### WORK TASK
Every entry, start to finish, should be printed verbatim without pictures.

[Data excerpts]
Start of Block
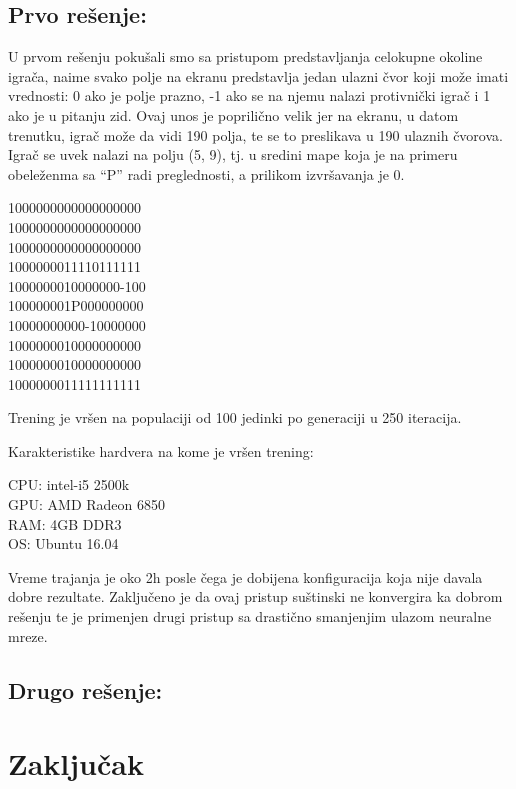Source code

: \documentclass[a4paper]{article}
\begin{document}
\subsection {Prvo rešenje:}
\par U prvom rešenju pokušali smo sa pristupom predstavljanja celokupne okoline igrača, naime svako polje na ekranu predstavlja jedan ulazni čvor koji može imati vrednosti: 0 ako je polje prazno, -1 ako se na njemu nalazi protivnički igrač i 1 ako je u pitanju zid. Ovaj unos je poprilično velik jer na ekranu, u datom trenutku, igrač može da vidi 190 polja, te se to preslikava u 190 ulaznih čvorova.  Igrač se uvek nalazi na polju (5, 9), tj. u sredini mape koja je na primeru obeleženma sa  “P” radi preglednosti, a prilikom izvršavanja je 0.  

\begin{tcolorbox}

1000000000000000000 \\
1000000000000000000\\
1000000000000000000\\
1000000011110111111\\
1000000010000000-100\\
100000001P000000000\\
10000000000-10000000\\
1000000010000000000\\
1000000010000000000\\
1000000011111111111\\
\end{tcolorbox}

Trening je vršen na populaciji od 100 jedinki po generaciji u 250 iteracija.
\newline
\begin{tcolorbox}
\begin {center}
Karakteristike hardvera na kome je vršen trening: \\
\end {center}
CPU: intel-i5 2500k \\
GPU: AMD Radeon 6850 \\
RAM: 4GB DDR3 \\
OS: Ubuntu 16.04 \\
\end{tcolorbox}
\noindent Vreme trajanja je oko 2h posle čega je dobijena konfiguracija koja nije davala dobre rezultate. Zaključeno je da ovaj pristup suštinski ne konvergira ka dobrom rešenju te je primenjen drugi pristup sa drastično smanjenjim ulazom neuralne mreze.

\subsection {Drugo rešenje:}


 \newpage
\section{Zaključak}
\label{sec:zakljucak}


 

\end{document}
End of Block
### OUTPUT FOR THIS EXERCISE
Source code

: \documentclass[a4paper]{article}
\begin{document}
\subsection {Prvo rešenje:}
\par U prvom rešenju pokušali smo sa pristupom predstavljanja celokupne okoline igrača, naime svako polje na ekranu predstavlja jedan ulazni čvor koji može imati vrednosti: 0 ako je polje prazno, -1 ako se na njemu nalazi protivnički igrač i 1 ako je u pitanju zid. Ovaj unos je poprilično velik jer na ekranu, u datom trenutku, igrač može da vidi 190 polja, te se to preslikava u 190 ulaznih čvorova.  Igrač se uvek nalazi na polju (5, 9), tj. u sredini mape koja je na primeru obeleženma sa  “P” radi preglednosti, a prilikom izvršavanja je 0.  

\begin{tcolorbox}

1000000000000000000 \\
1000000000000000000\\
1000000000000000000\\
1000000011110111111\\
1000000010000000-100\\
100000001P000000000\\
10000000000-10000000\\
1000000010000000000\\
1000000010000000000\\
1000000011111111111\\
\end{tcolorbox}

Trening je vršen na populaciji od 100 jedinki po generaciji u 250 iteracija.
\newline
\begin{tcolorbox}
\begin {center}
Karakteristike hardvera na kome je vršen trening: \\
\end {center}
CPU: intel-i5 2500k \\
GPU: AMD Radeon 6850 \\
RAM: 4GB DDR3 \\
OS: Ubuntu 16.04 \\
\end{tcolorbox}
\noindent Vreme trajanja je oko 2h posle čega je dobijena konfiguracija koja nije davala dobre rezultate. Zaključeno je da ovaj pristup suštinski ne konvergira ka dobrom rešenju te je primenjen drugi pristup sa drastično smanjenjim ulazom neuralne mreze.

\subsection {Drugo rešenje:}


 \newpage
\section{Zaključak}
\label{sec:zakljucak}


 

\end{document}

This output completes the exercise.